Traditional processing routes for Grain Boundary Engineering (GBE) often require multiple iterations of cold work followed by short annealing cycles. Since each iteration of deformation and annealing imparts a modest increase in the fraction of twin and special grain boundaries, multiple iterations are required to achieve a sufficiently high fraction (~50%) of special grain boundaries that result in the improved properties. This GBE approach therefore is not suitable for the fabrication of large, complex shaped structures and leads to added manufacturing lead time and cost. In this investigation, the effect of deformation parameters on powder processed Ni-base superalloy RR1000 was investigated. By systematically quantifying the effects of deformation temperature (1100–1020 °C), strain rate (0.05–0.001/s) and the post deformation annealing temperature (1115 °C and 1145 °C), a set of optimized processing parameters were identified such that the length fraction of Σ3 boundaries increased from 35% to 52% following a single deformation anneal cycle.
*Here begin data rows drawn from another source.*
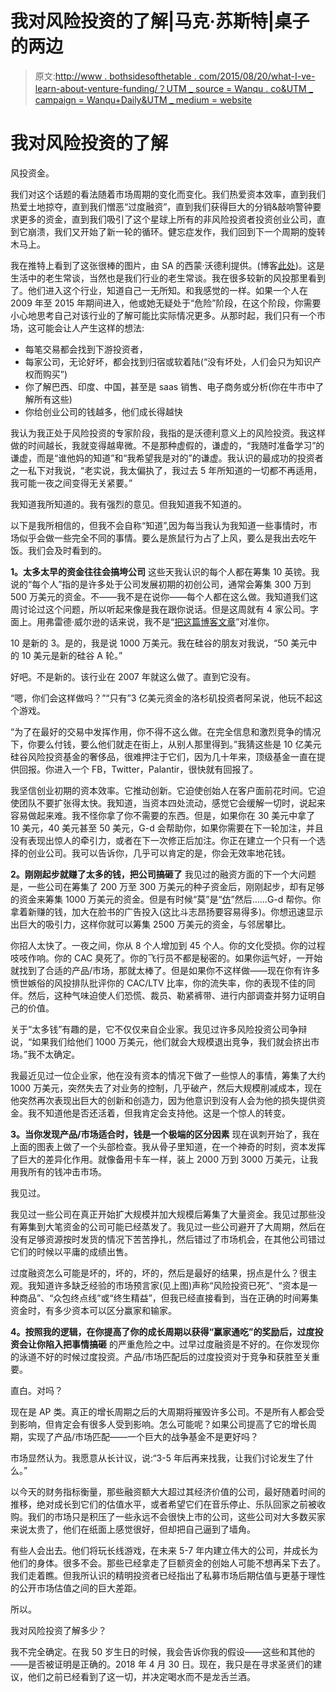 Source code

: # 我对风险投资的了解|马克·苏斯特|桌子的两边

> 原文:[http://www . bothsidesofthetable . com/2015/08/20/what-I-ve-learn-about-venture-funding/？UTM _ source = Wanqu . co&UTM _ campaign = Wanqu+Daily&UTM _ medium = website](http://www.bothsidesofthetable.com/2015/08/20/what-ive-learned-about-venture-funding/?utm_source=wanqu.co&utm_campaign=Wanqu+Daily&utm_medium=website)

# 我对风险投资的了解

风投资金。

我们对这个话题的看法随着市场周期的变化而变化。我们热爱资本效率，直到我们热爱土地掠夺，直到我们憎恶“过度融资”，直到我们获得巨大的分销&敲响警钟要求更多的资金，直到我们吸引了这个星球上所有的非风险投资者投资创业公司，直到它崩溃，我们又开始了新一轮的循环。健忘症发作，我们回到下一个周期的旋转木马上。



我在推特上看到了这张很棒的图片，由 SA 的西蒙·沃德利提供。(博客[此处](http://blog.gardeviance.org/))。这是生活中的老生常谈，当然也是我们行业的老生常谈。我在很多较新的风投那里看到了。他们进入这个行业，知道自己一无所知。和我感觉的一样。如果一个人在 2009 年至 2015 年期间进入，他或她无疑处于“危险”阶段，在这个阶段，你需要小心地思考自己对该行业的了解可能比实际情况更多。从那时起，我们只有一个市场，这可能会让人产生这样的想法:

*   每笔交易都会找到下游投资者，
*   每家公司，无论好坏，都会找到归宿或软着陆(“没有坏处，人们会只为知识产权而购买”)
*   你了解巴西、印度、中国，甚至是 saas 销售、电子商务或分析(你在牛市中了解所有这些)
*   你给创业公司的钱越多，他们成长得越快

我认为我正处于风险投资的专家阶段，我指的是沃德利意义上的风险投资。我这样做的时间越长，我就变得越卑微。不是那种虚假的，谦虚的，“我随时准备学习”的谦虚，而是“谁他妈的知道”和“我希望我是对的”的谦虚。我认识的最成功的投资者之一私下对我说，“老实说，我太偏执了，我过去 5 年所知道的一切都不再适用，我可能一夜之间变得无关紧要。”

我知道我所知道的。我有强烈的意见。但我知道我不知道的。

以下是我所相信的，但我不会自称“知道”,因为每当我认为我知道一些事情时，市场似乎会做一些完全不同的事情。要么是旅鼠行为占了上风，要么是我出去吃午饭。我们会及时看到的。

**1。太多太早的资金往往会搞垮公司**
这些天我认识的每个人都在筹集 10 英镑。我说的“每个人”指的是许多处于公司发展初期的初创公司，通常会筹集 300 万到 500 万美元的资金。不——我不是在说你——每个人都在这么做。我知道我们这周讨论过这个问题，所以听起来像是我在跟你说话。但是这周就有 4 家公司。字面上。用弗雷德·威尔逊的话来说，我不是“[把这篇博客文章](http://avc.com/2015/08/aiming-blog-posts/)”对准你。

10 是新的 3。是的，我是说 1000 万美元。我在硅谷的朋友对我说，“50 美元中的 10 美元是新的硅谷 A 轮。”

好吧。不是新的。该行业在 2007 年就这么做了。直到它没有。

“嗯，你们会这样做吗？”“只有”3 亿美元资金的洛杉矶投资者阿呆说，他玩不起这个游戏。

“为了在最好的交易中发挥作用，你不得不这么做。在完全信息和激烈竞争的情况下，你要么付钱，要么他们就走在街上，从别人那里得到。”我猜这些是 10 亿美元硅谷风险投资基金的奢侈品，很难押注于它们，因为几十年来，顶级基金一直在提供回报。你进入一个 FB，Twitter，Palantir，很快就有回报了。

我坚信创业初期的资本效率。它推动创新。它迫使创始人在客户面前花时间。它迫使团队不要扩张得太快。我知道，当资本四处流动，感觉它会缓解一切时，说起来容易做起来难。我不怪你拿了你不需要的东西。但是，如果你在 30 美元中拿了 10 美元，40 美元甚至 50 美元，G-d 会帮助你，如果你需要在下一轮加注，并且没有表现出惊人的牵引力，或者在下一次修正后加注。你正在建立一个只有一个选择的创业公司。我可以告诉你，几乎可以肯定的是，你会无效率地花钱。

**2。刚刚起步就赚了太多的钱，把公司搞砸了**
我见过的融资方面的下一个大问题是，一些公司在筹集了 200 万至 300 万美元的种子资金后，刚刚起步，却有足够的资金来筹集 1000 万美元的资金。但是有时候“莫”是“[仿](http://www.bothsidesofthetable.com/2015/07/01/fauxmentum/)”然后……G-d 帮你。你拿着新赚的钱，加大在脸书的广告投入(这比斗志昂扬要容易得多)。你想迅速显示出巨大的吸引力，这样你就可以筹集 2500 万美元的资金，与邻居攀比。

你招人太快了。一夜之间，你从 8 个人增加到 45 个人。你的文化受损。你的过程吱吱作响。你的 CAC 臭死了。你的飞行员不都是秘密的。如果你运气好，一开始就找到了合适的产品/市场，那就太棒了。但是如果你不这样做——现在你有许多愤世嫉俗的风投排队批评你的 CAC/LTV 比率，你的流失率，你的表现不佳的同伴。然后，这种气味迫使人们恐慌、裁员、勒紧裤带、进行内部调查并努力证明自己的价值。

关于“太多钱”有趣的是，它不仅仅来自企业家。我见过许多风险投资公司争辩说，“如果我们给他们 1000 万美元，他们就会大规模退出竞争，我们就会挤出市场。”我不太确定。

我最近见过一位企业家，他在没有资本的情况下做了一些惊人的事情，筹集了大约 1000 万美元，突然失去了对业务的控制，几乎破产，然后大规模削减成本，现在他突然再次表现出巨大的创新和创造力，因为他意识到没有人会为他的损失提供资金。我不知道他是否还活着，但我肯定会支持他。这是一个惊人的转变。

**3。当你发现产品/市场适合时，钱是一个极端的区分因素**
现在讽刺开始了，我在上面的图表上做了一个头部检查。我从骨子里知道，在一个神奇的时刻，资本发挥了巨大的差异化作用。就像备用卡车一样，装上 2000 万到 3000 万美元，让我用我所有的钱冲击市场。

我见过。

我见过一些公司在真正开始扩大规模并加大规模后筹集了大量资金。我见过那些没有筹集到大笔资金的公司可能已经蒸发了。我见过一些公司避开了大周期，然后在没有足够资源按时发货的情况下苦苦挣扎，然后错过了市场机会，在其他公司错过它们的时候以平庸的成绩出售。

过度融资怎么可能是坏的，坏的，坏的，然后是最好的结果，拐点是什么？很主观。我知道许多缺乏经验的市场预言家(见上图)声称“风险投资已死”、“资本是一种商品”、“众包终点线”或“终生精益”，但我已经直接看到，当在正确的时间筹集资金时，有多少资本可以区分赢家和输家。

**4。按照我的逻辑，在你提高了你的成长周期以获得“赢家通吃”的奖励后，过度投资会让你陷入把事情搞砸**
的严重危险之中。过早过度融资是不好的。在你发现你的泳道不好的时候过度投资。产品/市场匹配后的过度投资对于竞争和获胜至关重要。

直白。对吗？

现在是 AP 类。真正的增长周期之后的大周期将摧毁许多公司。不是所有人都会受到影响，但肯定会有很多人受到影响。怎么可能呢？如果公司提高了它的增长周期，实现了产品/市场匹配——一个巨大的战争基金不是更好吗？

市场显然认为。我愿意从长计议，说:“3-5 年后再来找我，让我们讨论发生了什么。”

以今天的财务指标衡量，那些融资额大大超过其经济价值的公司，最好随着时间的推移，绝对成长到它们的估值水平，或者希望它们在音乐停止、乐队回家之前被收购。我们的市场只是积压了一些永远不会很快上市的公司，这些公司对大多数买家来说太贵了，他们在纸面上感觉很好，但却把自己逼到了墙角。

有些人会出去。他们将玩长线游戏，在未来 5-7 年内建立伟大的公司，并成长为他们的身体。很多不会。那些已经拿走了巨额资金的创始人可能不想再呆下去了。我们走着瞧。但我所认识的精明投资者已经指出了私募市场后期估值与更基于理性的公开市场估值之间的巨大差距。

所以。

我对风险投资了解多少？

我不完全确定。在我 50 岁生日的时候，我会告诉你我的假设——这些和其他的——是否被证明是正确的。2018 年 4 月 30 日。现在，我只是在寻求圣贤们的建议，他们之前已经看到了这一切，并决定喝水而不是龙舌兰酒。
Deformation parameters (T>1060 °C and ε ̇ <0.01/s) that resulted in strain accommodation via superplastic flow or grain boundary sliding/rotations did not enhance the formation of Σ3 boundaries upon annealing. Whereas deformation parameters that resulted in a transition in the dominant deformation mechanism from superplastic flow to dislocation plasticity (T<1060 °C and ε ̇ >0.001/s) promoted the formation of annealing twins, which are key for grain boundary engineering and stimulating the formation of Σ3 boundaries during annealing.